··· SUPPLIED RECORDS ···

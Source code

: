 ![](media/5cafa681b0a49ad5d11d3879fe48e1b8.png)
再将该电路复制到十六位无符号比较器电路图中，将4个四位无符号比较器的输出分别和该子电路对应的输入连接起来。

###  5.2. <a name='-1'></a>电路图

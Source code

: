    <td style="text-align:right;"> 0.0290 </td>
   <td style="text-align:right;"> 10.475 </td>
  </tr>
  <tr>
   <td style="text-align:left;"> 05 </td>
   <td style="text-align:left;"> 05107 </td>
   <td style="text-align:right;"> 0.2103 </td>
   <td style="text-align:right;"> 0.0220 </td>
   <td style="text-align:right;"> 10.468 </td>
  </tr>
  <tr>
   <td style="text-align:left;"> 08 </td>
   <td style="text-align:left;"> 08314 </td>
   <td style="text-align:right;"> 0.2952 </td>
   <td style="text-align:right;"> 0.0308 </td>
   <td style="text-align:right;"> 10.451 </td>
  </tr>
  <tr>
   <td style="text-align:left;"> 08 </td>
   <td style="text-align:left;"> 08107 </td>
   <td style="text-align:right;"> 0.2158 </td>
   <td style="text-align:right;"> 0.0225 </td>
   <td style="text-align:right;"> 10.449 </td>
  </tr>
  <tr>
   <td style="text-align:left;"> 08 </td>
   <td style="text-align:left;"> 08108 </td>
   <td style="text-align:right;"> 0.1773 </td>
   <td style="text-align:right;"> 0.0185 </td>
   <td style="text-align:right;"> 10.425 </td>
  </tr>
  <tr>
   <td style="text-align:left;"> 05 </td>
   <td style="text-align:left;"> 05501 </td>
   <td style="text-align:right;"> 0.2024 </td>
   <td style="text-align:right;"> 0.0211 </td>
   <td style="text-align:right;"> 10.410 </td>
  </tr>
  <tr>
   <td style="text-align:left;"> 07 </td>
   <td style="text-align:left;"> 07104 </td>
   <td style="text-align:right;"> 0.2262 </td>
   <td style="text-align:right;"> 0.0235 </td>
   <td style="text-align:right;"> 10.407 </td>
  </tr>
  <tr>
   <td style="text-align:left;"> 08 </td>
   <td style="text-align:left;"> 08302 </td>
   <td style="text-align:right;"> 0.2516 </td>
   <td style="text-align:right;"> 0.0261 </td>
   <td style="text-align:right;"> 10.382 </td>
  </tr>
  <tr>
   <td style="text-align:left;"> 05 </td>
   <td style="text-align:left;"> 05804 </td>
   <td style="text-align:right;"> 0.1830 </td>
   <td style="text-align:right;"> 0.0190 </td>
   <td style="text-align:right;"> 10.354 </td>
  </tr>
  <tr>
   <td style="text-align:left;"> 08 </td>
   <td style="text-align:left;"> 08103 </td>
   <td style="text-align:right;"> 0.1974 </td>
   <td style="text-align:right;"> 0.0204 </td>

···

[WORK TO COMPLETE]
Go through the records and set each one down again, unchanged.

[SOLUTION TO THE PROBLEM]
Source code

: ![](media/5cafa681b0a49ad5d11d3879fe48e1b8.png)
再将该电路复制到十六位无符号比较器电路图中，将4个四位无符号比较器的输出分别和该子电路对应的输入连接起来。

###  5.2. <a name='-1'></a>电路图

Source code

:    <td style="text-align:right;"> 0.0290 </td>
   <td style="text-align:right;"> 10.475 </td>
  </tr>
  <tr>
   <td style="text-align:left;"> 05 </td>
   <td style="text-align:left;"> 05107 </td>
   <td style="text-align:right;"> 0.2103 </td>
   <td style="text-align:right;"> 0.0220 </td>
   <td style="text-align:right;"> 10.468 </td>
  </tr>
  <tr>
   <td style="text-align:left;"> 08 </td>
   <td style="text-align:left;"> 08314 </td>
   <td style="text-align:right;"> 0.2952 </td>
   <td style="text-align:right;"> 0.0308 </td>
   <td style="text-align:right;"> 10.451 </td>
  </tr>
  <tr>
   <td style="text-align:left;"> 08 </td>
   <td style="text-align:left;"> 08107 </td>
   <td style="text-align:right;"> 0.2158 </td>
   <td style="text-align:right;"> 0.0225 </td>
   <td style="text-align:right;"> 10.449 </td>
  </tr>
  <tr>
   <td style="text-align:left;"> 08 </td>
   <td style="text-align:left;"> 08108 </td>
   <td style="text-align:right;"> 0.1773 </td>
   <td style="text-align:right;"> 0.0185 </td>
   <td style="text-align:right;"> 10.425 </td>
  </tr>
  <tr>
   <td style="text-align:left;"> 05 </td>
   <td style="text-align:left;"> 05501 </td>
   <td style="text-align:right;"> 0.2024 </td>
   <td style="text-align:right;"> 0.0211 </td>
   <td style="text-align:right;"> 10.410 </td>
  </tr>
  <tr>
   <td style="text-align:left;"> 07 </td>
   <td style="text-align:left;"> 07104 </td>
   <td style="text-align:right;"> 0.2262 </td>
   <td style="text-align:right;"> 0.0235 </td>
   <td style="text-align:right;"> 10.407 </td>
  </tr>
  <tr>
   <td style="text-align:left;"> 08 </td>
   <td style="text-align:left;"> 08302 </td>
   <td style="text-align:right;"> 0.2516 </td>
   <td style="text-align:right;"> 0.0261 </td>
   <td style="text-align:right;"> 10.382 </td>
  </tr>
  <tr>
   <td style="text-align:left;"> 05 </td>
   <td style="text-align:left;"> 05804 </td>
   <td style="text-align:right;"> 0.1830 </td>
   <td style="text-align:right;"> 0.0190 </td>
   <td style="text-align:right;"> 10.354 </td>
  </tr>
  <tr>
   <td style="text-align:left;"> 08 </td>
   <td style="text-align:left;"> 08103 </td>
   <td style="text-align:right;"> 0.1974 </td>
   <td style="text-align:right;"> 0.0204 </td>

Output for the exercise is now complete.